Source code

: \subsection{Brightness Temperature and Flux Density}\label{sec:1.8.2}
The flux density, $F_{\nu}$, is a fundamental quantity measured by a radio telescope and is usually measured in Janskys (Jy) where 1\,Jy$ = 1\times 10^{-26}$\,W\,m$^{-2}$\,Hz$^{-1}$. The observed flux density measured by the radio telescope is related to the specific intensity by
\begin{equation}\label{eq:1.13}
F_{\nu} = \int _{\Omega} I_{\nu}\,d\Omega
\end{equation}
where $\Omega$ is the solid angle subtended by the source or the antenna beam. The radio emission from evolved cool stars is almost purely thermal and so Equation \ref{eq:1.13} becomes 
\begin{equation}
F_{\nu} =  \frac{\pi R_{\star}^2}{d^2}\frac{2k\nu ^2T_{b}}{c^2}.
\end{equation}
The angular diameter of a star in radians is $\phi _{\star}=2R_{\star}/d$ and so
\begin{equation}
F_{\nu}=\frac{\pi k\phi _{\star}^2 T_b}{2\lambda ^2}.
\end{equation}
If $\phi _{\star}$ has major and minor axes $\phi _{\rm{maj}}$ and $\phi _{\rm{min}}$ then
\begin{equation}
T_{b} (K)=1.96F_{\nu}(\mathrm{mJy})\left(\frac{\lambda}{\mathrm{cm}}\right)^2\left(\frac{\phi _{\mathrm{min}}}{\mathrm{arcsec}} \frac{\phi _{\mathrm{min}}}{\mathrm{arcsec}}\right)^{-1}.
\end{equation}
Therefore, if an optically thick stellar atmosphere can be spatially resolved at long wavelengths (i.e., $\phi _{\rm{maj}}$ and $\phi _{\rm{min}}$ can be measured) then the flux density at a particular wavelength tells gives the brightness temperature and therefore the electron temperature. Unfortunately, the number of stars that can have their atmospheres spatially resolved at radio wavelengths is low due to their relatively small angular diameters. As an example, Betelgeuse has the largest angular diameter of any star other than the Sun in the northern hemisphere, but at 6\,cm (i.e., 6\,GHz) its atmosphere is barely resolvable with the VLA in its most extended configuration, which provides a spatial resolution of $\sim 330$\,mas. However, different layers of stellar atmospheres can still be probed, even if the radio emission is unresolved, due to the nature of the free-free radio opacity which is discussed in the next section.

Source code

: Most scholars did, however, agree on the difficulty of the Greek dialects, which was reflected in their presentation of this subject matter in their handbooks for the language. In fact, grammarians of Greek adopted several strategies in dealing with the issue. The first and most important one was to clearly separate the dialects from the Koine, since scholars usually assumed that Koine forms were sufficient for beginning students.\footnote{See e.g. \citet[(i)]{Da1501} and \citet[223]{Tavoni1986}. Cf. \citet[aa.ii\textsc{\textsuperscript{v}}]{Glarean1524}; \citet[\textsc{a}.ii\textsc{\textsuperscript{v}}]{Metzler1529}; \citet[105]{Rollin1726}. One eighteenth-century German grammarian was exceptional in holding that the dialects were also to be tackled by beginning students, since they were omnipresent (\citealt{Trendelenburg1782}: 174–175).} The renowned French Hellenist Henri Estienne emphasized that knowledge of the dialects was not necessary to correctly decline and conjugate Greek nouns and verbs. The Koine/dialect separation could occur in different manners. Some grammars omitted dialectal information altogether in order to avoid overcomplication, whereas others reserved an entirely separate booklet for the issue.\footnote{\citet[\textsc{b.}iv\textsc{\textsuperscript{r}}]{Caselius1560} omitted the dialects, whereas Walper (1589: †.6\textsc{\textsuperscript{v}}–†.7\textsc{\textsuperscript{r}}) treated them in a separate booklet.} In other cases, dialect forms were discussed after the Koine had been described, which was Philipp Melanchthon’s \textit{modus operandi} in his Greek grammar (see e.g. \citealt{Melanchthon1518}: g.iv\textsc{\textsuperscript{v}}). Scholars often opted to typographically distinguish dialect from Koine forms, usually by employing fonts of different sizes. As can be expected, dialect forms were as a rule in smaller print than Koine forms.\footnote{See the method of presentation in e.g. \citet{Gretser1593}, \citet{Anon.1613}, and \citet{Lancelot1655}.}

- **Goal of the exercise**:
Repeat back the listing above exactly, including every line.

- **Answer space**:
Source code

: \subsection{Brightness Temperature and Flux Density}\label{sec:1.8.2}
The flux density, $F_{\nu}$, is a fundamental quantity measured by a radio telescope and is usually measured in Janskys (Jy) where 1\,Jy$ = 1\times 10^{-26}$\,W\,m$^{-2}$\,Hz$^{-1}$. The observed flux density measured by the radio telescope is related to the specific intensity by
\begin{equation}\label{eq:1.13}
F_{\nu} = \int _{\Omega} I_{\nu}\,d\Omega
\end{equation}
where $\Omega$ is the solid angle subtended by the source or the antenna beam. The radio emission from evolved cool stars is almost purely thermal and so Equation \ref{eq:1.13} becomes 
\begin{equation}
F_{\nu} =  \frac{\pi R_{\star}^2}{d^2}\frac{2k\nu ^2T_{b}}{c^2}.
\end{equation}
The angular diameter of a star in radians is $\phi _{\star}=2R_{\star}/d$ and so
\begin{equation}
F_{\nu}=\frac{\pi k\phi _{\star}^2 T_b}{2\lambda ^2}.
\end{equation}
If $\phi _{\star}$ has major and minor axes $\phi _{\rm{maj}}$ and $\phi _{\rm{min}}$ then
\begin{equation}
T_{b} (K)=1.96F_{\nu}(\mathrm{mJy})\left(\frac{\lambda}{\mathrm{cm}}\right)^2\left(\frac{\phi _{\mathrm{min}}}{\mathrm{arcsec}} \frac{\phi _{\mathrm{min}}}{\mathrm{arcsec}}\right)^{-1}.
\end{equation}
Therefore, if an optically thick stellar atmosphere can be spatially resolved at long wavelengths (i.e., $\phi _{\rm{maj}}$ and $\phi _{\rm{min}}$ can be measured) then the flux density at a particular wavelength tells gives the brightness temperature and therefore the electron temperature. Unfortunately, the number of stars that can have their atmospheres spatially resolved at radio wavelengths is low due to their relatively small angular diameters. As an example, Betelgeuse has the largest angular diameter of any star other than the Sun in the northern hemisphere, but at 6\,cm (i.e., 6\,GHz) its atmosphere is barely resolvable with the VLA in its most extended configuration, which provides a spatial resolution of $\sim 330$\,mas. However, different layers of stellar atmospheres can still be probed, even if the radio emission is unresolved, due to the nature of the free-free radio opacity which is discussed in the next section.

Source code

: Most scholars did, however, agree on the difficulty of the Greek dialects, which was reflected in their presentation of this subject matter in their handbooks for the language. In fact, grammarians of Greek adopted several strategies in dealing with the issue. The first and most important one was to clearly separate the dialects from the Koine, since scholars usually assumed that Koine forms were sufficient for beginning students.\footnote{See e.g. \citet[(i)]{Da1501} and \citet[223]{Tavoni1986}. Cf. \citet[aa.ii\textsc{\textsuperscript{v}}]{Glarean1524}; \citet[\textsc{a}.ii\textsc{\textsuperscript{v}}]{Metzler1529}; \citet[105]{Rollin1726}. One eighteenth-century German grammarian was exceptional in holding that the dialects were also to be tackled by beginning students, since they were omnipresent (\citealt{Trendelenburg1782}: 174–175).} The renowned French Hellenist Henri Estienne emphasized that knowledge of the dialects was not necessary to correctly decline and conjugate Greek nouns and verbs. The Koine/dialect separation could occur in different manners. Some grammars omitted dialectal information altogether in order to avoid overcomplication, whereas others reserved an entirely separate booklet for the issue.\footnote{\citet[\textsc{b.}iv\textsc{\textsuperscript{r}}]{Caselius1560} omitted the dialects, whereas Walper (1589: †.6\textsc{\textsuperscript{v}}–†.7\textsc{\textsuperscript{r}}) treated them in a separate booklet.} In other cases, dialect forms were discussed after the Koine had been described, which was Philipp Melanchthon’s \textit{modus operandi} in his Greek grammar (see e.g. \citealt{Melanchthon1518}: g.iv\textsc{\textsuperscript{v}}). Scholars often opted to typographically distinguish dialect from Koine forms, usually by employing fonts of different sizes. As can be expected, dialect forms were as a rule in smaller print than Koine forms.\footnote{See the method of presentation in e.g. \citet{Gretser1593}, \citet{Anon.1613}, and \citet{Lancelot1655}.}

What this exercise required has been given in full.